SCIRs are authored and published by the Saudi Cancer Registry (SCR), and downloadable through the SCR web page (https://nhic.gov.sa/en/eServices/Pages/TumorRegistration.aspx). The first SCIR was published on May 1996 and the most recent was published in September 2018. The total number of SCIRs published thus far is 18. Each of the first three SCIRs covered cancer data from multiple years, while the rest contained data from single years. SCIR reports information related to five topics: age-specific incidence rate (AIR) of cancer, regional distribution of age-standardized rate (ASR) of cancer incidents, ASR of cancer incidents among Saudis and other nationalities, stage distribution of cancer, and morphological distribution of cancer. SCIRs have been published in a non-interactive format (portable document format; PDF) averaging approximately 100 pages for each report (1800 pages for all the published SCIRs). The total number of cancer patients whose data have been reported in the 18 SCIRs is 238,634. This brief description demonstrates the complexity of the SCIRs and the huge quantity of data that the reports contain. Therefore, this has restricted taking full advantage of SCIRs, although they contain important knowledge about cancer in Saudi Arabia. Consequently, there has been an urgent need for an interactive, easy, and time-effective means to study SCIRs data.

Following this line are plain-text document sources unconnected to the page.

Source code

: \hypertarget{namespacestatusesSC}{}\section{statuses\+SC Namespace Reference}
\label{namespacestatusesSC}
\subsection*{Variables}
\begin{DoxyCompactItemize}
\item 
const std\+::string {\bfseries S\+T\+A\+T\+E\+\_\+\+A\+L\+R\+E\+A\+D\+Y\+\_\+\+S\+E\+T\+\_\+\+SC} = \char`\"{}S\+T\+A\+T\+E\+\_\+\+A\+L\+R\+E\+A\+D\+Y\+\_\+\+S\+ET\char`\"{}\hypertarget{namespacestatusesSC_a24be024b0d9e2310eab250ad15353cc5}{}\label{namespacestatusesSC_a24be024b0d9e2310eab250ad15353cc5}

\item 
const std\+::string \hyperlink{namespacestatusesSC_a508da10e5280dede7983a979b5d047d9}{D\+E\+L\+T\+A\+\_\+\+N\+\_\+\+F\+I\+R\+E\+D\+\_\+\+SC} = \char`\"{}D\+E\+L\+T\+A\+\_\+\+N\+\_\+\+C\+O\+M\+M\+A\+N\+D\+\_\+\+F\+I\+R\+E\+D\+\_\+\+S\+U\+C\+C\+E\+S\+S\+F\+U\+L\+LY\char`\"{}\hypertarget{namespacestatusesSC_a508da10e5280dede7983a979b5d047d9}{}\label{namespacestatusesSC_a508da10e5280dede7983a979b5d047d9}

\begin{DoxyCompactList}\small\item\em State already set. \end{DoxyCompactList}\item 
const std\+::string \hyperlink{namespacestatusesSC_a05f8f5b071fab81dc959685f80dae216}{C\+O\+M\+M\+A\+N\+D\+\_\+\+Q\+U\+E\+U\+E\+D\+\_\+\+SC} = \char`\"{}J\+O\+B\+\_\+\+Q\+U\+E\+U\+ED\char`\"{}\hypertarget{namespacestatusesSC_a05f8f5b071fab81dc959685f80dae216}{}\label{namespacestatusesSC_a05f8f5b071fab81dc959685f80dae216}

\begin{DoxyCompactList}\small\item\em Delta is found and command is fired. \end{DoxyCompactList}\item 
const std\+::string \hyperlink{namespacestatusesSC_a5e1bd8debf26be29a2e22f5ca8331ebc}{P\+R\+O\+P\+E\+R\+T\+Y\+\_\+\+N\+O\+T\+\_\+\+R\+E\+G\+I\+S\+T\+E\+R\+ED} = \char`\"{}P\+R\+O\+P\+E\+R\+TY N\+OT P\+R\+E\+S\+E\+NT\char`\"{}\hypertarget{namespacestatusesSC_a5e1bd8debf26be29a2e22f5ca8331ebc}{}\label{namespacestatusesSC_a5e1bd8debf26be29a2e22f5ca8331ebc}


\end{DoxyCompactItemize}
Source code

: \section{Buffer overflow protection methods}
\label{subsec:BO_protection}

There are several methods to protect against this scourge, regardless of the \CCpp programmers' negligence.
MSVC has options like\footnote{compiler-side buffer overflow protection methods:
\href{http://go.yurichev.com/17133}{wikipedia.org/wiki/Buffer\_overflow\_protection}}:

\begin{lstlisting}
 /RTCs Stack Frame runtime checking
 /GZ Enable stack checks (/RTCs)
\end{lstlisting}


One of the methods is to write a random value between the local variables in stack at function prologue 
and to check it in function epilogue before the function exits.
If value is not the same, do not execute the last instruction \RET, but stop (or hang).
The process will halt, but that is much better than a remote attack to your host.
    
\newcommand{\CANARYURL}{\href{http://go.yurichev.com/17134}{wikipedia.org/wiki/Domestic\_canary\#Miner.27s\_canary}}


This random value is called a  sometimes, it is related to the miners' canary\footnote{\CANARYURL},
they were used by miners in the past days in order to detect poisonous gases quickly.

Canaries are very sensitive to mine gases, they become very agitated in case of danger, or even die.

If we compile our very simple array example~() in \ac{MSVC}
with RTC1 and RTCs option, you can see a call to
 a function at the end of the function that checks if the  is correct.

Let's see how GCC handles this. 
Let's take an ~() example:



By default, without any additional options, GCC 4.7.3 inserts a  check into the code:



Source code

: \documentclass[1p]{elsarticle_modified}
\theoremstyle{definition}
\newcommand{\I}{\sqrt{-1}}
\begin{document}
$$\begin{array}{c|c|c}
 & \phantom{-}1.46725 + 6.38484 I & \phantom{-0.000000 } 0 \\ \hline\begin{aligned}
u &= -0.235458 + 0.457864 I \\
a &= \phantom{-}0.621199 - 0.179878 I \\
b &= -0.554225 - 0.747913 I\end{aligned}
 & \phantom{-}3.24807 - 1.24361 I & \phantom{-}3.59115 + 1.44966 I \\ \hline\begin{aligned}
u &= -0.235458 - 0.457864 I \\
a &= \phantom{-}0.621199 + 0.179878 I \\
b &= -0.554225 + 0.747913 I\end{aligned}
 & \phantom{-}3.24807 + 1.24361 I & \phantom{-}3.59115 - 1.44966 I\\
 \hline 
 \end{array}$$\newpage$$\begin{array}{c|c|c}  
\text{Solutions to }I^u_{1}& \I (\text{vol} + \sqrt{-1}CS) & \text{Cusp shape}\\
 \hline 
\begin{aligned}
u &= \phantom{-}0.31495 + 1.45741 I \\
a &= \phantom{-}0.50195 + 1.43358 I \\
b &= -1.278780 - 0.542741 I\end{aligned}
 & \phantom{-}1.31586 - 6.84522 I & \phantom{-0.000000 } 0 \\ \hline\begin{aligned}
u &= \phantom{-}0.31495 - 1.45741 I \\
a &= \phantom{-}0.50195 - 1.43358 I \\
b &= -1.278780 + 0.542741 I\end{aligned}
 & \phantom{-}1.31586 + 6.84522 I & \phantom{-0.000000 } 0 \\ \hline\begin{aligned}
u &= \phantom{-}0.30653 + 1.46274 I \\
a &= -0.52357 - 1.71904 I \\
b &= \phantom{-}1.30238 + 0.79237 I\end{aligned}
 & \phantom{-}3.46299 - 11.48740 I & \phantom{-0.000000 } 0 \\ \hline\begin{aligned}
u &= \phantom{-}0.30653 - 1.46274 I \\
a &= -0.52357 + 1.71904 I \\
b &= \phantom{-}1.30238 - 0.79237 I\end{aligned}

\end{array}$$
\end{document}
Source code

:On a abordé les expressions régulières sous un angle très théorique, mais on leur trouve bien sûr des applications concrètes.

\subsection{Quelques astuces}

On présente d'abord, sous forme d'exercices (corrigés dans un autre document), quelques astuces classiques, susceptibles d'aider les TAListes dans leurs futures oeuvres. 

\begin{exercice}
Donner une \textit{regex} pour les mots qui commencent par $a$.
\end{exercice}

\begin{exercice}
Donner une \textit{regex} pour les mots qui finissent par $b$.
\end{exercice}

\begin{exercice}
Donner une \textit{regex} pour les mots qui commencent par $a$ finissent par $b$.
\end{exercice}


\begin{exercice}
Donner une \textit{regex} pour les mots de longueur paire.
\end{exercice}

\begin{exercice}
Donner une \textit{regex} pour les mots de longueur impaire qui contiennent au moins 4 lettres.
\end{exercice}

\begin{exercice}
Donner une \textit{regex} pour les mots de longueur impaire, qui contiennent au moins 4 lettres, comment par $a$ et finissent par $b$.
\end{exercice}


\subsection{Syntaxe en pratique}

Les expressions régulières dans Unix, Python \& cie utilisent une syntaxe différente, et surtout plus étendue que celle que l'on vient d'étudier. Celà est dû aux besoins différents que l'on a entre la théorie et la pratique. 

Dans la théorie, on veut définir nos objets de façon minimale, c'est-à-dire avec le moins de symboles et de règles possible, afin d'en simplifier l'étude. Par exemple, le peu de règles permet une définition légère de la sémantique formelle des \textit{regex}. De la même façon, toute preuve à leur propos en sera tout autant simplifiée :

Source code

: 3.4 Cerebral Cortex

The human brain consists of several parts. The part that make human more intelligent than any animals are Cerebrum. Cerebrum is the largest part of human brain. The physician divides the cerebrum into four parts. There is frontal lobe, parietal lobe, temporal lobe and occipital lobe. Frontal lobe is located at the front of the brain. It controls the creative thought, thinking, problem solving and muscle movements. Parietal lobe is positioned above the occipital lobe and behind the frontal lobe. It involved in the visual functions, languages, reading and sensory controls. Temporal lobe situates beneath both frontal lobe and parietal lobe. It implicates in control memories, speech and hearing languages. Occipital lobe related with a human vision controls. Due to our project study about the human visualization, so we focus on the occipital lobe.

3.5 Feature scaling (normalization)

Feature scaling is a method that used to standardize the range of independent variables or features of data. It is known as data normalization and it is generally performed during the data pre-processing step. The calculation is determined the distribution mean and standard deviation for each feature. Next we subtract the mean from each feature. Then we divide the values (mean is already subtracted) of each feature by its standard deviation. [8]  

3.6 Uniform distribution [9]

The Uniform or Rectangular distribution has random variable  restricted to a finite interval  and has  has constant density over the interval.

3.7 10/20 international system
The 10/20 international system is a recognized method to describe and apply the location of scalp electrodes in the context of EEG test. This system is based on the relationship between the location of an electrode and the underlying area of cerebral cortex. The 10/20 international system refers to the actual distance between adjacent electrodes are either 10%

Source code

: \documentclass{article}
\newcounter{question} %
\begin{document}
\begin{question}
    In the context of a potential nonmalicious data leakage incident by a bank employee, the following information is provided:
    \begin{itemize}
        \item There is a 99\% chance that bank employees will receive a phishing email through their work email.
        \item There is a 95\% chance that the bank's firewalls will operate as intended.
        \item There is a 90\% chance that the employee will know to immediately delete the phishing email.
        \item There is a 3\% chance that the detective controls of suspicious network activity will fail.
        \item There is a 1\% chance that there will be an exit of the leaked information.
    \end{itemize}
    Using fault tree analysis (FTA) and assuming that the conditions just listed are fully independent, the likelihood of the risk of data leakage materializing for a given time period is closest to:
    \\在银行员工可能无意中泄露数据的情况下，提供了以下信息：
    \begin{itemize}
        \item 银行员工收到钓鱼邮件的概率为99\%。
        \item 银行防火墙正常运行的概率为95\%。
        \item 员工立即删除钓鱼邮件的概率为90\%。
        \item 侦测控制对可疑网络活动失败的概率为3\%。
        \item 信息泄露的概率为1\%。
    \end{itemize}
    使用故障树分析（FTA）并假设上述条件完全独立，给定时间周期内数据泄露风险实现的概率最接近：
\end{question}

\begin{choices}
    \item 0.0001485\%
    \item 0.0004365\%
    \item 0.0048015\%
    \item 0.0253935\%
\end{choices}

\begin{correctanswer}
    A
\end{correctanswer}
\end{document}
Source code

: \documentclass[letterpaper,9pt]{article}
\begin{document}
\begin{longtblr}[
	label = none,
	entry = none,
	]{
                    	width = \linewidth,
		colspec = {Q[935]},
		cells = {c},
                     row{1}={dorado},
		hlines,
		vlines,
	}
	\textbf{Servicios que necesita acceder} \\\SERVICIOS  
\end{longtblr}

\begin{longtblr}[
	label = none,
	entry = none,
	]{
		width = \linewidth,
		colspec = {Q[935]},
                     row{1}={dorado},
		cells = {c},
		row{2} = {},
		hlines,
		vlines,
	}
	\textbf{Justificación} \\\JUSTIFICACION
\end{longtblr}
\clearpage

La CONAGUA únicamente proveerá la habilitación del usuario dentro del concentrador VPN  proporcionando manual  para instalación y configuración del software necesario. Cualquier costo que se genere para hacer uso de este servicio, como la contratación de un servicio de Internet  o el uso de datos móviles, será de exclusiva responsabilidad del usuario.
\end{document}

IT holds a promise as enablers to easily and time-effectively study and manage big data in health care.3 Various web-based applications have been constructed to allow a fast, intuitive, and interactive method for working with cancer data. For example, the cancer statistics data visualizations tool (CSDVT; https://gis.cdc.gov/Cancer/USCS/DataViz.html) accommodates American-related cancer data resourced from the American Center for Disease Control and Prevention (CDC) and the National Cancer Institute (NCI).19 Another example is CancerData (https://www.cancerdata.nhs.uk/) that presents cancer data of patients living in England, which are gathered from the National Cancer Registration and Analysis Service (NCRAS).20 Encouraged by these two examples and due to the urgent demand for a simple and quick method to study Saudi cancer data in the SCIRs, the objective of this current work was to employ IT to develop a web-based tool, which we named “Cancer in Saudi Arabia (CSA)” (https://cancerinsaudi.com/). Next, we used the data of non-Hodgkin lymphoma (NHL), which is a group of hematological malignancies, in Saudi patients to explain how CSA works and to provide a nearly complete view of the NHL epidemiology for 17 years (1999–2015).

Methods

We followed the methodology of software engineering to build CSA website.8 The Waterfall Model has been used to build and develop the CSA website.9 The waterfall model has been chosen for this research for the following reasons (waterfall advantages): This model is a sequential process arranged from top to bottom in specific stages, as it goes downward through the phases of requirements, the model begins and ends one stage before starting the next one, it is not overlapping stages. Each stage is completed in specified period of time after that it moves to next stage. This approach ensures project deadline control. The model ensures the design flaws of the proposed system before the development of the final product. This is because requirement is clear before development starts. The model supports intensive documentation and planning, where documentations are very useful to use it in the future for code modification and the proposed system is described as high-quality control. It provides an early detection of faults as each stage is clearly defined so, this process ensures early detection of faults.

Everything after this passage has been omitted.